Correctness of data items

Multiple data entry is unnecessary, error-prone, tedious and time-consuming. Data should be recorded only once, in an adequate quality. The quality might be risen by making those entering data aware of its possible reuses. Also, local quality improvement strategies from the literature [7, 41] could be applied. To submit data to the DSCA under such improved circumstances, required items could be preselected automatically from the EMR, checked by the one responsible and be submitted to quality registers or other authorised parties. If the data needs to be edited, changes should be applied locally before the data is shared with external parties.

Longitudinal view of patient history

As patient referrals are common and hospital alliances are likewise to proliferate in the future, it must become common practice to exchange data securely and automatically. Patients are likely to become active managers of their health, increasingly enabled to share their data with their caregivers.

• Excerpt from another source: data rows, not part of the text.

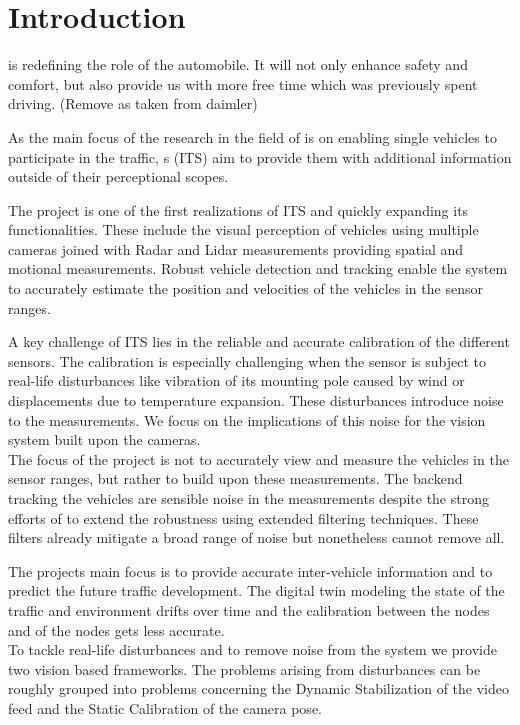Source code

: 
\section{Introduction}
\AD{} is redefining the role of the automobile.
It will not only enhance safety and comfort, but also provide us with more free time which was previously spent driving. (Remove as taken from daimler) 

As the main focus of the research in the field of \AD{} is on enabling single vehicles to participate in the traffic,
\ITS{}s (ITS) aim to provide them with additional information outside of their perceptional scopes.

The \Providentia{} project is one of the first realizations of ITS and quickly expanding its functionalities. These include the visual perception of vehicles using multiple cameras joined with Radar and Lidar measurements providing spatial and motional measurements.
Robust vehicle detection and tracking enable the system to accurately estimate the position and velocities of the vehicles in the sensor ranges.

A key challenge of ITS lies in the reliable and accurate calibration of the different sensors.
The calibration is especially challenging when the sensor is subject to real-life disturbances like vibration of its mounting pole caused by wind or displacements due to temperature expansion.
These disturbances introduce noise to the measurements. We focus on the implications of this noise for the vision system built upon the cameras.
\\

The focus of the project is not to accurately view and measure the vehicles in the sensor ranges, but rather to build upon these measurements. 
The backend tracking the vehicles are sensible noise in the measurements despite the strong efforts of to extend the robustness using extended filtering techniques. 
These filters already mitigate a broad range of noise but nonetheless cannot remove all.

The projects main focus is to provide accurate inter-vehicle information and to predict the future traffic development.
The digital twin modeling the state of the traffic and environment drifts over time and the calibration between the nodes and of the nodes gets less accurate.
\\

To tackle real-life disturbances and to remove noise from the system we provide two vision based frameworks. 
The problems arising from disturbances can be roughly grouped into problems concerning the Dynamic Stabilization of the video feed and the Static Calibration of the camera pose.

Relations between diagnoses and procedures

To reuse clinical data, the relations between diagnoses and procedures must be traceable. To be able to automatically select only examinations that have been carried out in the context of a certain diagnosis, such relations should be recorded.

Level of detail

Patient data should be recorded as detailed as necessary for quality indicator computation and further foreseeable use-cases, such as the recruitment of patients for clinical trials, decision support, the early detection of epidemics or general clinical research. This might seem time-consuming, but will likely reduce the workload in the long term, as each data item has to be recorded only once. To further reduce the workload, the process should be supported by advanced data entry methods and interfaces.

Standardisation

Only data that is represented meaningfully - ideally in standard codes from comprehensive controlled clinical terminologies - can be reused automatically. Terminologies such as SNOMED CT can support the “Collect once - use many times” paradigm [42], which stands for the idea that data is captured only once and can be reused thereafter for a variety of purposes. Controlled terminologies can allow for meaning-based retrieval, for example by aggregation along hierarchical structures, or based on relationships between codes. An advantage of standard terminologies is that they are integrated in the National Library of Medicine’s Unified Medical Language System Metathesaurus, which contains mappings between terms across multiple terminologies.

Conclusions

This study showed that data quality can significantly influence indicator results, and that our routinely recorded EMR data was not suitable to reliably compute quality indicators. To support primary and secondary uses of data, EMRs should be designed so that a core dataset consisting of relevant items is entered directly and timely in a structured, sufficiently detailed and standardised format. Furthermore, awareness about the (re)use of data could be risen to ensure the quality of required data, and local data quality improvement strategies could be applied. Data could then be aggregated for different uses, according to various definitions. This strategy likely leads to an increased volume of high-quality data, which can ultimately serve as a basis for physicians not only to monitor but also to deliver the best possible quality of care.